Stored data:
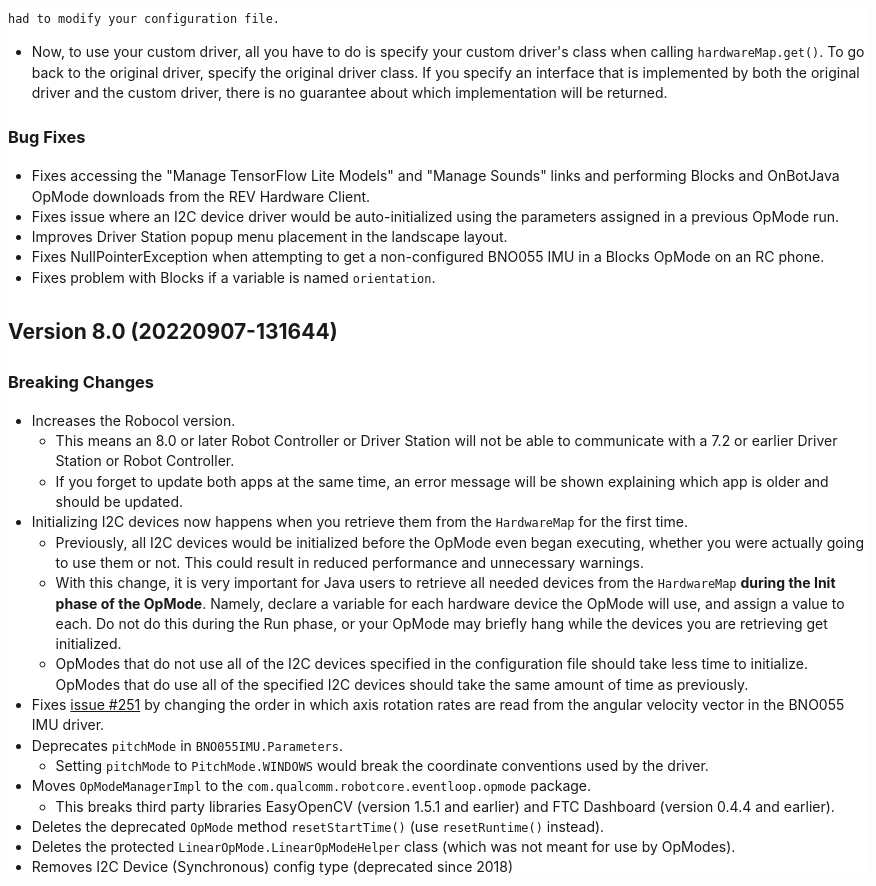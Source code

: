     had to modify your configuration file.
  * Now, to use your custom driver, all you have to do is specify your custom driver's class when
    calling `hardwareMap.get()`. To go back to the original driver, specify the original driver
    class. If you specify an interface that is implemented by both the original driver and the
    custom driver, there is no guarantee about which implementation will be returned.

### Bug Fixes
* Fixes accessing the "Manage TensorFlow Lite Models" and "Manage Sounds" links and performing
  Blocks and OnBotJava OpMode downloads from the REV Hardware Client.
* Fixes issue where an I2C device driver would be auto-initialized using the parameters assigned in
  a previous OpMode run.
* Improves Driver Station popup menu placement in the landscape layout.
* Fixes NullPointerException when attempting to get a non-configured BNO055 IMU in a Blocks OpMode on an RC phone.
* Fixes problem with Blocks if a variable is named `orientation`.

## Version 8.0 (20220907-131644)

### Breaking Changes
* Increases the Robocol version.
  * This means an 8.0 or later Robot Controller or Driver Station will not be able to communicate with a 7.2 or earlier Driver Station or Robot Controller.
  * If you forget to update both apps at the same time, an error message will be shown explaining which app is older and should be updated.
* Initializing I2C devices now happens when you retrieve them from the `HardwareMap` for the first time.
  * Previously, all I2C devices would be initialized before the OpMode even began executing,
    whether you were actually going to use them or not. This could result in reduced performance and
    unnecessary warnings.
  * With this change, it is very important for Java users to retrieve all needed devices from the
    `HardwareMap` **during the Init phase of the OpMode**. Namely, declare a variable for each hardware
    device the OpMode will use, and assign a value to each. Do not do this during the Run phase, or your
    OpMode may briefly hang while the devices you are retrieving get initialized.
  * OpModes that do not use all of the I2C devices specified in the configuration file should take
    less time to initialize. OpModes that do use all of the specified I2C devices should take the
    same amount of time as previously.
* Fixes [issue #251](https://github.com/FIRST-Tech-Challenge/FtcRobotController/issues/251) by changing the order in which axis rotation rates are read from the angular velocity vector in the BNO055 IMU driver.
* Deprecates `pitchMode` in `BNO055IMU.Parameters`.
  * Setting `pitchMode` to `PitchMode.WINDOWS` would break the coordinate conventions used by the driver.
* Moves `OpModeManagerImpl` to the `com.qualcomm.robotcore.eventloop.opmode` package.
  * This breaks third party libraries EasyOpenCV (version 1.5.1 and earlier) and FTC Dashboard (version 0.4.4 and earlier).
* Deletes the deprecated `OpMode` method `resetStartTime()` (use `resetRuntime()` instead).
* Deletes the protected `LinearOpMode.LinearOpModeHelper` class (which was not meant for use by OpModes).
* Removes I2C Device (Synchronous) config type (deprecated since 2018)
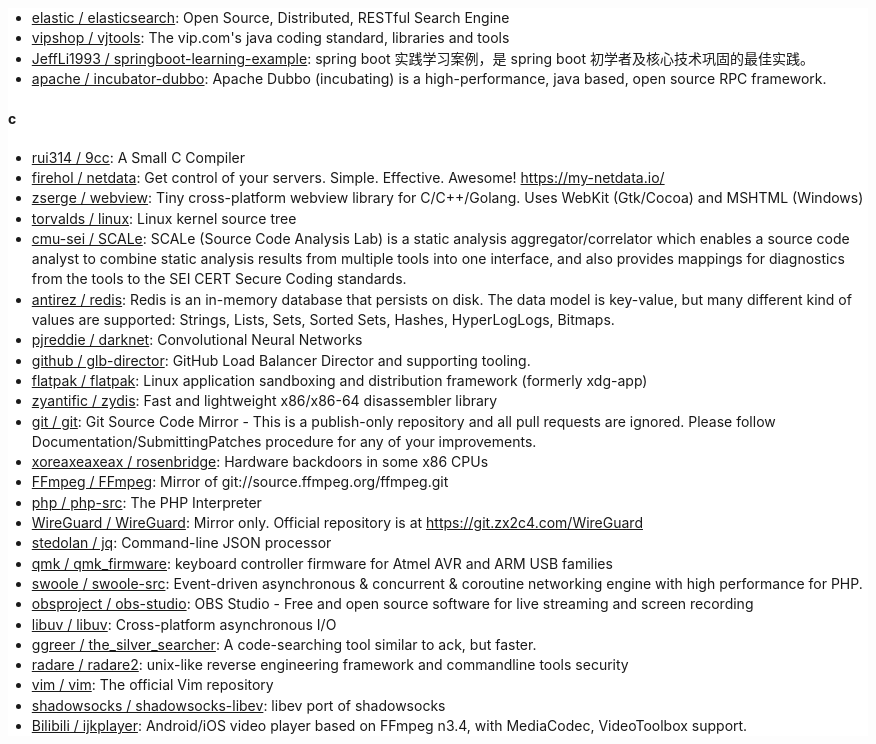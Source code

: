 * [elastic / elasticsearch](https://github.com/elastic/elasticsearch): Open Source, Distributed, RESTful Search Engine
* [vipshop / vjtools](https://github.com/vipshop/vjtools): The vip.com's java coding standard, libraries and tools
* [JeffLi1993 / springboot-learning-example](https://github.com/JeffLi1993/springboot-learning-example): spring boot 实践学习案例，是 spring boot 初学者及核心技术巩固的最佳实践。
* [apache / incubator-dubbo](https://github.com/apache/incubator-dubbo): Apache Dubbo (incubating) is a high-performance, java based, open source RPC framework.

#### c
* [rui314 / 9cc](https://github.com/rui314/9cc): A Small C Compiler
* [firehol / netdata](https://github.com/firehol/netdata): Get control of your servers. Simple. Effective. Awesome! https://my-netdata.io/
* [zserge / webview](https://github.com/zserge/webview): Tiny cross-platform webview library for C/C++/Golang. Uses WebKit (Gtk/Cocoa) and MSHTML (Windows)
* [torvalds / linux](https://github.com/torvalds/linux): Linux kernel source tree
* [cmu-sei / SCALe](https://github.com/cmu-sei/SCALe): SCALe (Source Code Analysis Lab) is a static analysis aggregator/correlator which enables a source code analyst to combine static analysis results from multiple tools into one interface, and also provides mappings for diagnostics from the tools to the SEI CERT Secure Coding standards.
* [antirez / redis](https://github.com/antirez/redis): Redis is an in-memory database that persists on disk. The data model is key-value, but many different kind of values are supported: Strings, Lists, Sets, Sorted Sets, Hashes, HyperLogLogs, Bitmaps.
* [pjreddie / darknet](https://github.com/pjreddie/darknet): Convolutional Neural Networks
* [github / glb-director](https://github.com/github/glb-director): GitHub Load Balancer Director and supporting tooling.
* [flatpak / flatpak](https://github.com/flatpak/flatpak): Linux application sandboxing and distribution framework (formerly xdg-app)
* [zyantific / zydis](https://github.com/zyantific/zydis): Fast and lightweight x86/x86-64 disassembler library
* [git / git](https://github.com/git/git): Git Source Code Mirror - This is a publish-only repository and all pull requests are ignored. Please follow Documentation/SubmittingPatches procedure for any of your improvements.
* [xoreaxeaxeax / rosenbridge](https://github.com/xoreaxeaxeax/rosenbridge): Hardware backdoors in some x86 CPUs
* [FFmpeg / FFmpeg](https://github.com/FFmpeg/FFmpeg): Mirror of git://source.ffmpeg.org/ffmpeg.git
* [php / php-src](https://github.com/php/php-src): The PHP Interpreter
* [WireGuard / WireGuard](https://github.com/WireGuard/WireGuard): Mirror only. Official repository is at https://git.zx2c4.com/WireGuard
* [stedolan / jq](https://github.com/stedolan/jq): Command-line JSON processor
* [qmk / qmk_firmware](https://github.com/qmk/qmk_firmware): keyboard controller firmware for Atmel AVR and ARM USB families
* [swoole / swoole-src](https://github.com/swoole/swoole-src): Event-driven asynchronous & concurrent & coroutine networking engine with high performance for PHP.
* [obsproject / obs-studio](https://github.com/obsproject/obs-studio): OBS Studio - Free and open source software for live streaming and screen recording
* [libuv / libuv](https://github.com/libuv/libuv): Cross-platform asynchronous I/O
* [ggreer / the_silver_searcher](https://github.com/ggreer/the_silver_searcher): A code-searching tool similar to ack, but faster.
* [radare / radare2](https://github.com/radare/radare2): unix-like reverse engineering framework and commandline tools security
* [vim / vim](https://github.com/vim/vim): The official Vim repository
* [shadowsocks / shadowsocks-libev](https://github.com/shadowsocks/shadowsocks-libev): libev port of shadowsocks
* [Bilibili / ijkplayer](https://github.com/Bilibili/ijkplayer): Android/iOS video player based on FFmpeg n3.4, with MediaCodec, VideoToolbox support.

Exercise description:
While skipping the pictures, transcribe the data above from the line showing "less time to" through the line showing "kernel source tree", exactly and with both ends.

Result below:
    less time to initialize. OpModes that do use all of the specified I2C devices should take the
    same amount of time as previously.
* Fixes [issue #251](https://github.com/FIRST-Tech-Challenge/FtcRobotController/issues/251) by changing the order in which axis rotation rates are read from the angular velocity vector in the BNO055 IMU driver.
* Deprecates `pitchMode` in `BNO055IMU.Parameters`.
  * Setting `pitchMode` to `PitchMode.WINDOWS` would break the coordinate conventions used by the driver.
* Moves `OpModeManagerImpl` to the `com.qualcomm.robotcore.eventloop.opmode` package.
  * This breaks third party libraries EasyOpenCV (version 1.5.1 and earlier) and FTC Dashboard (version 0.4.4 and earlier).
* Deletes the deprecated `OpMode` method `resetStartTime()` (use `resetRuntime()` instead).
* Deletes the protected `LinearOpMode.LinearOpModeHelper` class (which was not meant for use by OpModes).
* Removes I2C Device (Synchronous) config type (deprecated since 2018)
Source code

: * [elastic / elasticsearch](https://github.com/elastic/elasticsearch): Open Source, Distributed, RESTful Search Engine
* [vipshop / vjtools](https://github.com/vipshop/vjtools): The vip.com's java coding standard, libraries and tools
* [JeffLi1993 / springboot-learning-example](https://github.com/JeffLi1993/springboot-learning-example): spring boot 实践学习案例，是 spring boot 初学者及核心技术巩固的最佳实践。
* [apache / incubator-dubbo](https://github.com/apache/incubator-dubbo): Apache Dubbo (incubating) is a high-performance, java based, open source RPC framework.

#### c
* [rui314 / 9cc](https://github.com/rui314/9cc): A Small C Compiler
* [firehol / netdata](https://github.com/firehol/netdata): Get control of your servers. Simple. Effective. Awesome! https://my-netdata.io/
* [zserge / webview](https://github.com/zserge/webview): Tiny cross-platform webview library for C/C++/Golang. Uses WebKit (Gtk/Cocoa) and MSHTML (Windows)
* [torvalds / linux](https://github.com/torvalds/linux): Linux kernel source tree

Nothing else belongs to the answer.